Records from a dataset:
━━━
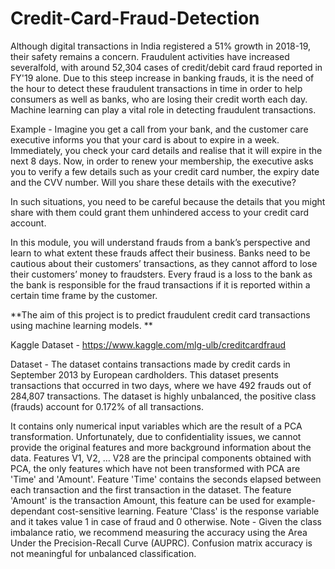 # Credit-Card-Fraud-Detection

Although digital transactions in India registered a 51% growth in 2018-19, their safety remains a concern. Fraudulent activities have increased severalfold, with around 52,304 cases of credit/debit card fraud reported in FY'19 alone. Due to this steep increase in banking frauds, it is the need of the hour to detect these fraudulent transactions in time in order to help consumers as well as banks, who are losing their credit worth each day. Machine learning can play a vital role in detecting fraudulent transactions.

Example - Imagine you get a call from your bank, and the customer care executive informs you that your card is about to expire in a week. Immediately, you check your card details and realise that it will expire in the next 8 days. Now, in order to renew your membership, the executive asks you to verify a few details such as your credit card number, the expiry date and the CVV number. Will you share these details with the executive?


In such situations, you need to be careful because the details that you might share with them could grant them unhindered access to your credit card account.
 
In this module, you will understand frauds from a bank’s perspective and learn to what extent these frauds affect their business. Banks need to be cautious about their customers’ transactions, as they cannot afford to lose their customers’ money to fraudsters. Every fraud is a loss to the bank as the bank is responsible for the fraud transactions if it is reported within a certain time frame by the customer.

**The aim of this project is to predict fraudulent credit card transactions using machine learning models. **

Kaggle Dataset - https://www.kaggle.com/mlg-ulb/creditcardfraud

Dataset - 
The dataset contains transactions made by credit cards in September 2013 by European cardholders.
This dataset presents transactions that occurred in two days, where we have 492 frauds out of 284,807 transactions. The dataset is highly unbalanced, the positive class (frauds) account for 0.172% of all transactions.

It contains only numerical input variables which are the result of a PCA transformation. Unfortunately, due to confidentiality issues, we cannot provide the original features and more background information about the data. Features V1, V2, … V28 are the principal components obtained with PCA, the only features which have not been transformed with PCA are 'Time' and 'Amount'. Feature 'Time' contains the seconds elapsed between each transaction and the first transaction in the dataset. The feature 'Amount' is the transaction Amount, this feature can be used for example-dependant cost-sensitive learning. Feature 'Class' is the response variable and it takes value 1 in case of fraud and 0 otherwise.
Note - 
Given the class imbalance ratio, we recommend measuring the accuracy using the Area Under the Precision-Recall Curve (AUPRC). Confusion matrix accuracy is not meaningful for unbalanced classification.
━━━
Give again, word for word, only the lines that run from the top of the data above through the line with "Example - Imagine". Drop the pictures.

 # Credit-Card-Fraud-Detection

Although digital transactions in India registered a 51% growth in 2018-19, their safety remains a concern. Fraudulent activities have increased severalfold, with around 52,304 cases of credit/debit card fraud reported in FY'19 alone. Due to this steep increase in banking frauds, it is the need of the hour to detect these fraudulent transactions in time in order to help consumers as well as banks, who are losing their credit worth each day. Machine learning can play a vital role in detecting fraudulent transactions.

Example - Imagine you get a call from your bank, and the customer care executive informs you that your card is about to expire in a week. Immediately, you check your card details and realise that it will expire in the next 8 days. Now, in order to renew your membership, the executive asks you to verify a few details such as your credit card number, the expiry date and the CVV number. Will you share these details with the executive?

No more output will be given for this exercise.